§ **TASK BRIEF**: The full set of lines below has to be duplicated exactly, with no picture kept.

Source texts of formatted documents:

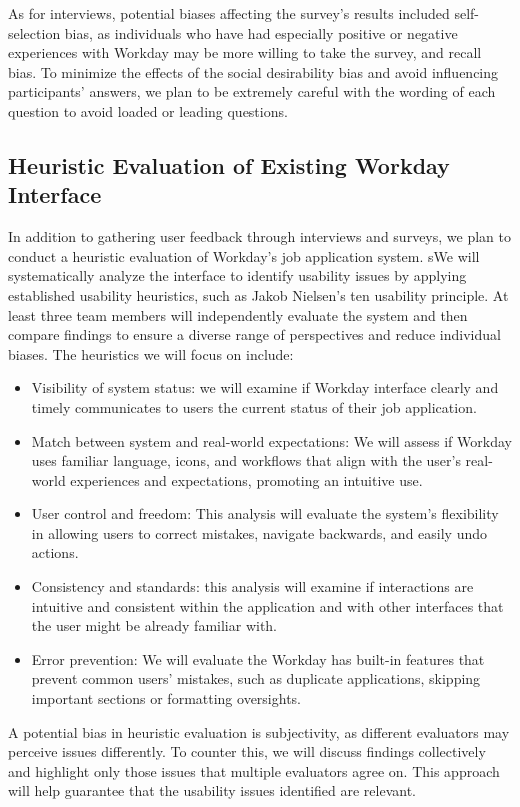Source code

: \documentclass[
	letterpaper, %
]{jdf}
\begin{document}
\begin{sloppypar}
As for interviews, potential biases affecting  the survey’s results  included self-selection bias, as individuals who have had especially positive or negative experiences with Workday may be more willing to take the survey, and recall bias. To  minimize the effects of the social desirability bias and avoid influencing participants’ answers, we plan to be extremely careful with the wording of each question to avoid loaded or leading questions. 
\hfill \break

\subsection{Heuristic Evaluation of Existing Workday Interface}
In addition to gathering user feedback through interviews and surveys, we plan to conduct a heuristic evaluation of Workday’s job application system. sWe will systematically analyze the interface to identify usability issues by applying established usability heuristics, such as Jakob Nielsen’s ten usability principle. At least three team members will independently evaluate the system and then compare findings to ensure a diverse range of perspectives and reduce individual biases. The heuristics we will focus on include:
\begin{itemize}
    \item Visibility of system status: we will examine if Workday interface clearly and timely communicates to users the current status of their job application.
    \item Match between system and real-world expectations: We will assess if  Workday uses familiar language, icons, and workflows that align with the user’s real-world experiences and expectations, promoting an intuitive use.
    \item User control and freedom: This analysis will evaluate the system’s flexibility in allowing users to correct mistakes, navigate backwards, and easily undo actions. 
    \item Consistency and standards:  this analysis will examine if  interactions are intuitive and consistent within the application and with other interfaces that the user might be already familiar with.
    \item Error prevention: We will evaluate the Workday has built-in features that prevent common users’ mistakes, such as duplicate applications, skipping important sections or formatting oversights.
\end{itemize}
A potential bias in heuristic evaluation is subjectivity, as different evaluators may perceive issues differently. To counter this, we will discuss findings collectively and highlight only those issues that multiple evaluators agree on. This approach will help guarantee that the usability issues identified are relevant.	
\hfill \break


\end{sloppypar}
\end{document}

§ **EXERCISE SOLUTION**:
Source code

: \documentclass[
	letterpaper, %
]{jdf}
\begin{document}
\begin{sloppypar}
As for interviews, potential biases affecting  the survey’s results  included self-selection bias, as individuals who have had especially positive or negative experiences with Workday may be more willing to take the survey, and recall bias. To  minimize the effects of the social desirability bias and avoid influencing participants’ answers, we plan to be extremely careful with the wording of each question to avoid loaded or leading questions. 
\hfill \break

\subsection{Heuristic Evaluation of Existing Workday Interface}
In addition to gathering user feedback through interviews and surveys, we plan to conduct a heuristic evaluation of Workday’s job application system. sWe will systematically analyze the interface to identify usability issues by applying established usability heuristics, such as Jakob Nielsen’s ten usability principle. At least three team members will independently evaluate the system and then compare findings to ensure a diverse range of perspectives and reduce individual biases. The heuristics we will focus on include:
\begin{itemize}
    \item Visibility of system status: we will examine if Workday interface clearly and timely communicates to users the current status of their job application.
    \item Match between system and real-world expectations: We will assess if  Workday uses familiar language, icons, and workflows that align with the user’s real-world experiences and expectations, promoting an intuitive use.
    \item User control and freedom: This analysis will evaluate the system’s flexibility in allowing users to correct mistakes, navigate backwards, and easily undo actions. 
    \item Consistency and standards:  this analysis will examine if  interactions are intuitive and consistent within the application and with other interfaces that the user might be already familiar with.
    \item Error prevention: We will evaluate the Workday has built-in features that prevent common users’ mistakes, such as duplicate applications, skipping important sections or formatting oversights.
\end{itemize}
A potential bias in heuristic evaluation is subjectivity, as different evaluators may perceive issues differently. To counter this, we will discuss findings collectively and highlight only those issues that multiple evaluators agree on. This approach will help guarantee that the usability issues identified are relevant.	
\hfill \break


\end{sloppypar}
\end{document}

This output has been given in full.